More people are leaving California than coming, and it is the poorest and least-educated residents who are leading the exodus, according to a new report from Beacon Economics and the independent nonpartisan organization Next 10.
California saw a net loss of 625,000 residents from 2007-2014, and 469,800 of those people did not have a bachelor's degree. The vast majority earned less than $30,000 a year, lured away to cheaper states like Texas, Nevada and Oregon.
California’s high housing costs are becoming a bigger problem for the state’s employers, said the study’s lead author, economist Chris Thornberg.
“We do need to have an economy that’s welcoming to all different kinds of folks, not just the most well-heeled,” said Thornberg.
But while lower-income people leave, there’s been a net increase of 52,700 residents making over $50,000 a year who have a bachelor's degree. However, as Thornberg knows from personal experience, even those making relatively high wages have trouble affording housing in Southern California.

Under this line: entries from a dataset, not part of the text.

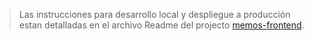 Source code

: > Las instrucciones para desarrollo local y despliegue a producción estan detalladas en el archivo Readme del projecto [memos-frontend](https://github.com/dvelazquezl/memos-app/blob/main/README.md). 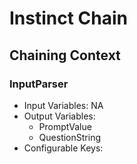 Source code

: # Instinct Chain



## Chaining Context


### InputParser


* Input Variables: NA
* Output Variables:
  * PromptValue
  * QuestionString
* Configurable Keys:
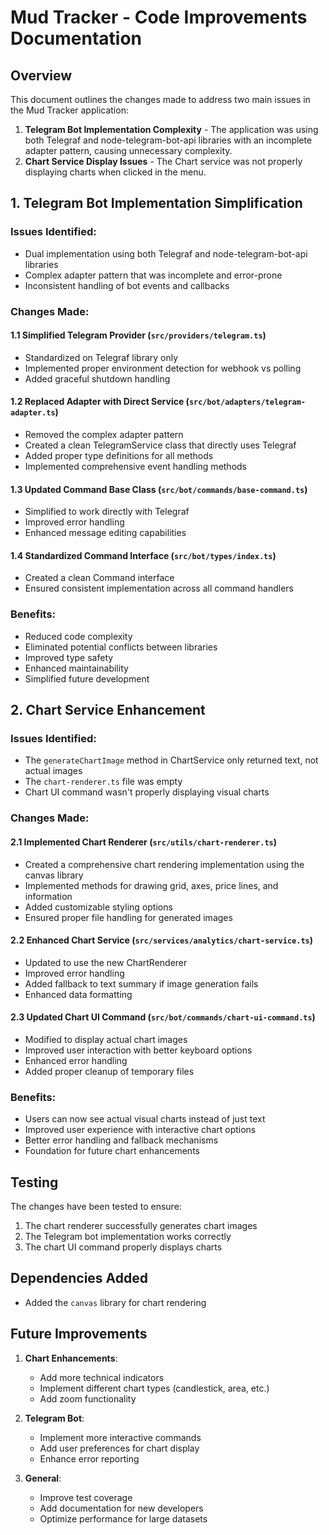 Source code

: # Mud Tracker - Code Improvements Documentation

## Overview

This document outlines the changes made to address two main issues in the Mud Tracker application:

1. **Telegram Bot Implementation Complexity** - The application was using both Telegraf and node-telegram-bot-api libraries with an incomplete adapter pattern, causing unnecessary complexity.
2. **Chart Service Display Issues** - The Chart service was not properly displaying charts when clicked in the menu.

## 1. Telegram Bot Implementation Simplification

### Issues Identified:
- Dual implementation using both Telegraf and node-telegram-bot-api libraries
- Complex adapter pattern that was incomplete and error-prone
- Inconsistent handling of bot events and callbacks

### Changes Made:

#### 1.1 Simplified Telegram Provider (`src/providers/telegram.ts`)
- Standardized on Telegraf library only
- Implemented proper environment detection for webhook vs polling
- Added graceful shutdown handling

#### 1.2 Replaced Adapter with Direct Service (`src/bot/adapters/telegram-adapter.ts`)
- Removed the complex adapter pattern
- Created a clean TelegramService class that directly uses Telegraf
- Added proper type definitions for all methods
- Implemented comprehensive event handling methods

#### 1.3 Updated Command Base Class (`src/bot/commands/base-command.ts`)
- Simplified to work directly with Telegraf
- Improved error handling
- Enhanced message editing capabilities

#### 1.4 Standardized Command Interface (`src/bot/types/index.ts`)
- Created a clean Command interface
- Ensured consistent implementation across all command handlers

### Benefits:
- Reduced code complexity
- Eliminated potential conflicts between libraries
- Improved type safety
- Enhanced maintainability
- Simplified future development

## 2. Chart Service Enhancement

### Issues Identified:
- The `generateChartImage` method in ChartService only returned text, not actual images
- The `chart-renderer.ts` file was empty
- Chart UI command wasn't properly displaying visual charts

### Changes Made:

#### 2.1 Implemented Chart Renderer (`src/utils/chart-renderer.ts`)
- Created a comprehensive chart rendering implementation using the canvas library
- Implemented methods for drawing grid, axes, price lines, and information
- Added customizable styling options
- Ensured proper file handling for generated images

#### 2.2 Enhanced Chart Service (`src/services/analytics/chart-service.ts`)
- Updated to use the new ChartRenderer
- Improved error handling
- Added fallback to text summary if image generation fails
- Enhanced data formatting

#### 2.3 Updated Chart UI Command (`src/bot/commands/chart-ui-command.ts`)
- Modified to display actual chart images
- Improved user interaction with better keyboard options
- Enhanced error handling
- Added proper cleanup of temporary files

### Benefits:
- Users can now see actual visual charts instead of just text
- Improved user experience with interactive chart options
- Better error handling and fallback mechanisms
- Foundation for future chart enhancements

## Testing

The changes have been tested to ensure:
1. The chart renderer successfully generates chart images
2. The Telegram bot implementation works correctly
3. The chart UI command properly displays charts

## Dependencies Added

- Added the `canvas` library for chart rendering

## Future Improvements

1. **Chart Enhancements**:
   - Add more technical indicators
   - Implement different chart types (candlestick, area, etc.)
   - Add zoom functionality

2. **Telegram Bot**:
   - Implement more interactive commands
   - Add user preferences for chart display
   - Enhance error reporting

3. **General**:
   - Improve test coverage
   - Add documentation for new developers
   - Optimize performance for large datasets
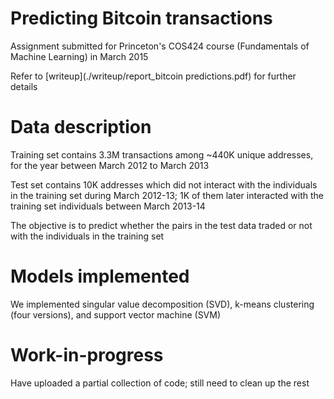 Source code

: # Predicting Bitcoin transactions

Assignment submitted for Princeton's COS424 course (Fundamentals of Machine Learning) in March 2015

Refer to [writeup](./writeup/report_bitcoin predictions.pdf) for further details

# Data description

Training set contains 3.3M transactions among ~440K unique addresses, for the year between March 2012 to March 2013

Test set contains 10K addresses which did not interact with the individuals in the training set during March 2012-13; 1K of them later interacted with the training set individuals between March 2013-14

The objective is to predict whether the pairs in the test data traded or not with the individuals in the training set

# Models implemented

We implemented singular value decomposition (SVD), k-means clustering (four versions), and support vector machine (SVM)

# Work-in-progress

Have uploaded a partial collection of code; still need to clean up the rest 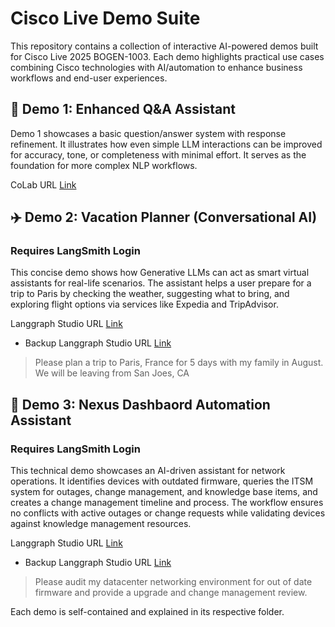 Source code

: # Cisco Live Demo Suite

This repository contains a collection of interactive AI-powered demos built for Cisco Live 2025 BOGEN-1003. Each demo highlights practical use cases combining Cisco technologies with AI/automation to enhance business workflows and end-user experiences.


## 🚀 Demo 1: Enhanced Q&A Assistant
Demo 1 showcases a basic question/answer system with response refinement. It illustrates how even simple LLM interactions can be improved for accuracy, tone, or completeness with minimal effort. It serves as the foundation for more complex NLP workflows.


CoLab URL [Link](https://colab.research.google.com/drive/1EbE3kQS8FC_78w_PGLOObzjngH6y7iUY)

## ✈️ Demo 2: Vacation Planner (Conversational AI)
### Requires LangSmith Login 
This concise demo shows how Generative LLMs can act as smart virtual assistants for real-life scenarios. The assistant helps a user prepare for a trip to Paris by checking the weather, suggesting what to bring, and exploring flight options via services like Expedia and TripAdvisor.  

Langgraph Studio URL [Link](https://smith.langchain.com/studio/thread?baseUrl=https%3A%2F%2Fclus25-demo02-v3-64e5e70f82cf508bb3f81314cb16a39c.us.langgraph.app)
- Backup Langgraph Studio URL [Link](https://smith.langchain.com/studio/thread?baseUrl=https%3A%2F%2Fclus25-demo02-v3-64e5e70f82cf508bb3f81314cb16a39c.us.langgraph.app)
> Please plan a trip to Paris, France for 5 days with my family in August.  We will be leaving from San Joes, CA

## 🧠 Demo 3: Nexus Dashbaord Automation Assistant 
### Requires LangSmith Login 
This technical demo showcases an AI-driven assistant for network operations. It identifies devices with outdated firmware, queries the ITSM system for outages, change management, and knowledge base items, and creates a change management timeline and process. The workflow ensures no conflicts with active outages or change requests while validating devices against knowledge management resources.

Langgraph Studio URL [Link](https://smith.langchain.com/studio/thread?baseUrl=https%3A%2F%2Fclus25-demo03-v3-7cf65eeccbcd5e8c9f139d63da37a8a9.us.langgraph.app)
- Backup Langgraph Studio URL [Link](https://smith.langchain.com/studio/thread?baseUrl=https%3A%2F%2Fclus25-demo03-v3-7cf65eeccbcd5e8c9f139d63da37a8a9.us.langgraph.app)
> Please audit my datacenter networking environment for out of date firmware and provide a upgrade and change management review.

  
Each demo is self-contained and explained in its respective folder.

“I’m paying some of my master’s students $75,000 to $80,000 a year, and these guys don’t have a prayer of buying a house in West L.A.,” said Thornberg.
Housing prices are only expected to rise the next couple of years, according to the UCLA Anderson Forecast.
The good news is employment growth has been strong, with California seeing some of the highest rates of post-recession job growth in the nation.
“California has an employment boom with a housing problem,” said Thornberg.
The report notes that people in California spend more of their income on housing than anywhere else in the country.